> Try it: Every entry is to be copied exactly as written, and the pictures are to be skipped.

> Task material:
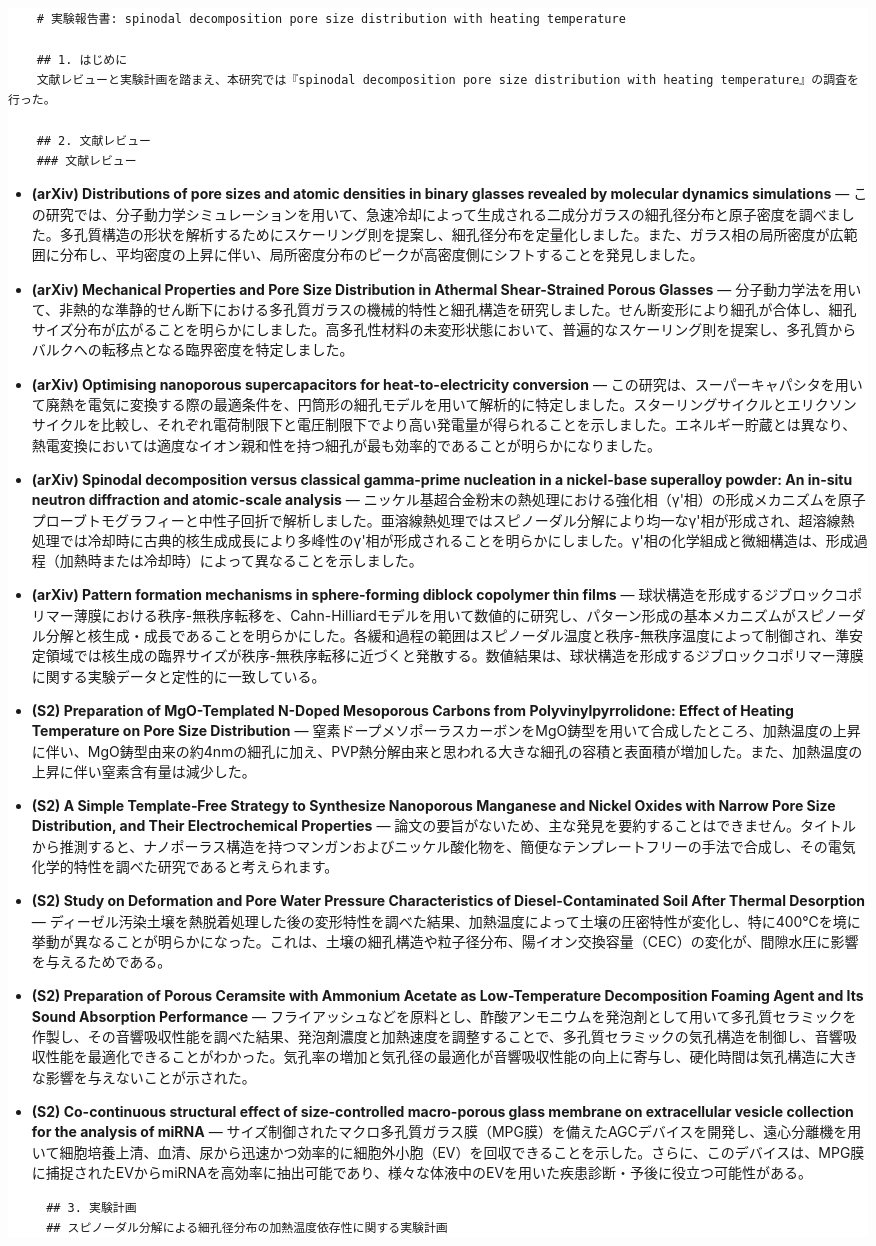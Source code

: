 
        # 実験報告書: spinodal decomposition pore size distribution with heating temperature

        ## 1. はじめに
        文献レビューと実験計画を踏まえ、本研究では『spinodal decomposition pore size distribution with heating temperature』の調査を行った。

        ## 2. 文献レビュー
        ### 文献レビュー
- **(arXiv) Distributions of pore sizes and atomic densities in binary glasses revealed by molecular dynamics simulations** — この研究では、分子動力学シミュレーションを用いて、急速冷却によって生成される二成分ガラスの細孔径分布と原子密度を調べました。多孔質構造の形状を解析するためにスケーリング則を提案し、細孔径分布を定量化しました。また、ガラス相の局所密度が広範囲に分布し、平均密度の上昇に伴い、局所密度分布のピークが高密度側にシフトすることを発見しました。
- **(arXiv) Mechanical Properties and Pore Size Distribution in Athermal Shear-Strained Porous Glasses** — 分子動力学法を用いて、非熱的な準静的せん断下における多孔質ガラスの機械的特性と細孔構造を研究しました。せん断変形により細孔が合体し、細孔サイズ分布が広がることを明らかにしました。高多孔性材料の未変形状態において、普遍的なスケーリング則を提案し、多孔質からバルクへの転移点となる臨界密度を特定しました。
- **(arXiv) Optimising nanoporous supercapacitors for heat-to-electricity conversion** — この研究は、スーパーキャパシタを用いて廃熱を電気に変換する際の最適条件を、円筒形の細孔モデルを用いて解析的に特定しました。スターリングサイクルとエリクソンサイクルを比較し、それぞれ電荷制限下と電圧制限下でより高い発電量が得られることを示しました。エネルギー貯蔵とは異なり、熱電変換においては適度なイオン親和性を持つ細孔が最も効率的であることが明らかになりました。
- **(arXiv) Spinodal decomposition versus classical gamma-prime nucleation in a nickel-base superalloy powder: An in-situ neutron diffraction and atomic-scale analysis** — ニッケル基超合金粉末の熱処理における強化相（γ'相）の形成メカニズムを原子プローブトモグラフィーと中性子回折で解析しました。亜溶線熱処理ではスピノーダル分解により均一なγ'相が形成され、超溶線熱処理では冷却時に古典的核生成成長により多峰性のγ'相が形成されることを明らかにしました。γ'相の化学組成と微細構造は、形成過程（加熱時または冷却時）によって異なることを示しました。
- **(arXiv) Pattern formation mechanisms in sphere-forming diblock copolymer thin films** — 球状構造を形成するジブロックコポリマー薄膜における秩序-無秩序転移を、Cahn-Hilliardモデルを用いて数値的に研究し、パターン形成の基本メカニズムがスピノーダル分解と核生成・成長であることを明らかにした。各緩和過程の範囲はスピノーダル温度と秩序-無秩序温度によって制御され、準安定領域では核生成の臨界サイズが秩序-無秩序転移に近づくと発散する。数値結果は、球状構造を形成するジブロックコポリマー薄膜に関する実験データと定性的に一致している。
- **(S2) Preparation of MgO-Templated N-Doped Mesoporous Carbons from Polyvinylpyrrolidone: Effect of Heating Temperature on Pore Size Distribution** — 窒素ドープメソポーラスカーボンをMgO鋳型を用いて合成したところ、加熱温度の上昇に伴い、MgO鋳型由来の約4nmの細孔に加え、PVP熱分解由来と思われる大きな細孔の容積と表面積が増加した。また、加熱温度の上昇に伴い窒素含有量は減少した。
- **(S2) A Simple Template‐Free Strategy to Synthesize Nanoporous Manganese and Nickel Oxides with Narrow Pore Size Distribution, and Their Electrochemical Properties** — 論文の要旨がないため、主な発見を要約することはできません。タイトルから推測すると、ナノポーラス構造を持つマンガンおよびニッケル酸化物を、簡便なテンプレートフリーの手法で合成し、その電気化学的特性を調べた研究であると考えられます。
- **(S2) Study on Deformation and Pore Water Pressure Characteristics of Diesel-Contaminated Soil After Thermal Desorption** — ディーゼル汚染土壌を熱脱着処理した後の変形特性を調べた結果、加熱温度によって土壌の圧密特性が変化し、特に400℃を境に挙動が異なることが明らかになった。これは、土壌の細孔構造や粒子径分布、陽イオン交換容量（CEC）の変化が、間隙水圧に影響を与えるためである。
- **(S2) Preparation of Porous Ceramsite with Ammonium Acetate as Low-Temperature Decomposition Foaming Agent and Its Sound Absorption Performance** — フライアッシュなどを原料とし、酢酸アンモニウムを発泡剤として用いて多孔質セラミックを作製し、その音響吸収性能を調べた結果、発泡剤濃度と加熱速度を調整することで、多孔質セラミックの気孔構造を制御し、音響吸収性能を最適化できることがわかった。気孔率の増加と気孔径の最適化が音響吸収性能の向上に寄与し、硬化時間は気孔構造に大きな影響を与えないことが示された。
- **(S2) Co-continuous structural effect of size-controlled macro-porous glass membrane on extracellular vesicle collection for the analysis of miRNA** — サイズ制御されたマクロ多孔質ガラス膜（MPG膜）を備えたAGCデバイスを開発し、遠心分離機を用いて細胞培養上清、血清、尿から迅速かつ効率的に細胞外小胞（EV）を回収できることを示した。さらに、このデバイスは、MPG膜に捕捉されたEVからmiRNAを高効率に抽出可能であり、様々な体液中のEVを用いた疾患診断・予後に役立つ可能性がある。

        ## 3. 実験計画
        ## スピノーダル分解による細孔径分布の加熱温度依存性に関する実験計画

> Expected answer:
Source code

: 
        # 実験報告書: spinodal decomposition pore size distribution with heating temperature

        ## 1. はじめに
        文献レビューと実験計画を踏まえ、本研究では『spinodal decomposition pore size distribution with heating temperature』の調査を行った。

        ## 2. 文献レビュー
        ### 文献レビュー
- **(arXiv) Distributions of pore sizes and atomic densities in binary glasses revealed by molecular dynamics simulations** — この研究では、分子動力学シミュレーションを用いて、急速冷却によって生成される二成分ガラスの細孔径分布と原子密度を調べました。多孔質構造の形状を解析するためにスケーリング則を提案し、細孔径分布を定量化しました。また、ガラス相の局所密度が広範囲に分布し、平均密度の上昇に伴い、局所密度分布のピークが高密度側にシフトすることを発見しました。
- **(arXiv) Mechanical Properties and Pore Size Distribution in Athermal Shear-Strained Porous Glasses** — 分子動力学法を用いて、非熱的な準静的せん断下における多孔質ガラスの機械的特性と細孔構造を研究しました。せん断変形により細孔が合体し、細孔サイズ分布が広がることを明らかにしました。高多孔性材料の未変形状態において、普遍的なスケーリング則を提案し、多孔質からバルクへの転移点となる臨界密度を特定しました。
- **(arXiv) Optimising nanoporous supercapacitors for heat-to-electricity conversion** — この研究は、スーパーキャパシタを用いて廃熱を電気に変換する際の最適条件を、円筒形の細孔モデルを用いて解析的に特定しました。スターリングサイクルとエリクソンサイクルを比較し、それぞれ電荷制限下と電圧制限下でより高い発電量が得られることを示しました。エネルギー貯蔵とは異なり、熱電変換においては適度なイオン親和性を持つ細孔が最も効率的であることが明らかになりました。
- **(arXiv) Spinodal decomposition versus classical gamma-prime nucleation in a nickel-base superalloy powder: An in-situ neutron diffraction and atomic-scale analysis** — ニッケル基超合金粉末の熱処理における強化相（γ'相）の形成メカニズムを原子プローブトモグラフィーと中性子回折で解析しました。亜溶線熱処理ではスピノーダル分解により均一なγ'相が形成され、超溶線熱処理では冷却時に古典的核生成成長により多峰性のγ'相が形成されることを明らかにしました。γ'相の化学組成と微細構造は、形成過程（加熱時または冷却時）によって異なることを示しました。
- **(arXiv) Pattern formation mechanisms in sphere-forming diblock copolymer thin films** — 球状構造を形成するジブロックコポリマー薄膜における秩序-無秩序転移を、Cahn-Hilliardモデルを用いて数値的に研究し、パターン形成の基本メカニズムがスピノーダル分解と核生成・成長であることを明らかにした。各緩和過程の範囲はスピノーダル温度と秩序-無秩序温度によって制御され、準安定領域では核生成の臨界サイズが秩序-無秩序転移に近づくと発散する。数値結果は、球状構造を形成するジブロックコポリマー薄膜に関する実験データと定性的に一致している。
- **(S2) Preparation of MgO-Templated N-Doped Mesoporous Carbons from Polyvinylpyrrolidone: Effect of Heating Temperature on Pore Size Distribution** — 窒素ドープメソポーラスカーボンをMgO鋳型を用いて合成したところ、加熱温度の上昇に伴い、MgO鋳型由来の約4nmの細孔に加え、PVP熱分解由来と思われる大きな細孔の容積と表面積が増加した。また、加熱温度の上昇に伴い窒素含有量は減少した。
- **(S2) A Simple Template‐Free Strategy to Synthesize Nanoporous Manganese and Nickel Oxides with Narrow Pore Size Distribution, and Their Electrochemical Properties** — 論文の要旨がないため、主な発見を要約することはできません。タイトルから推測すると、ナノポーラス構造を持つマンガンおよびニッケル酸化物を、簡便なテンプレートフリーの手法で合成し、その電気化学的特性を調べた研究であると考えられます。
- **(S2) Study on Deformation and Pore Water Pressure Characteristics of Diesel-Contaminated Soil After Thermal Desorption** — ディーゼル汚染土壌を熱脱着処理した後の変形特性を調べた結果、加熱温度によって土壌の圧密特性が変化し、特に400℃を境に挙動が異なることが明らかになった。これは、土壌の細孔構造や粒子径分布、陽イオン交換容量（CEC）の変化が、間隙水圧に影響を与えるためである。
- **(S2) Preparation of Porous Ceramsite with Ammonium Acetate as Low-Temperature Decomposition Foaming Agent and Its Sound Absorption Performance** — フライアッシュなどを原料とし、酢酸アンモニウムを発泡剤として用いて多孔質セラミックを作製し、その音響吸収性能を調べた結果、発泡剤濃度と加熱速度を調整することで、多孔質セラミックの気孔構造を制御し、音響吸収性能を最適化できることがわかった。気孔率の増加と気孔径の最適化が音響吸収性能の向上に寄与し、硬化時間は気孔構造に大きな影響を与えないことが示された。
- **(S2) Co-continuous structural effect of size-controlled macro-porous glass membrane on extracellular vesicle collection for the analysis of miRNA** — サイズ制御されたマクロ多孔質ガラス膜（MPG膜）を備えたAGCデバイスを開発し、遠心分離機を用いて細胞培養上清、血清、尿から迅速かつ効率的に細胞外小胞（EV）を回収できることを示した。さらに、このデバイスは、MPG膜に捕捉されたEVからmiRNAを高効率に抽出可能であり、様々な体液中のEVを用いた疾患診断・予後に役立つ可能性がある。

        ## 3. 実験計画
        ## スピノーダル分解による細孔径分布の加熱温度依存性に関する実験計画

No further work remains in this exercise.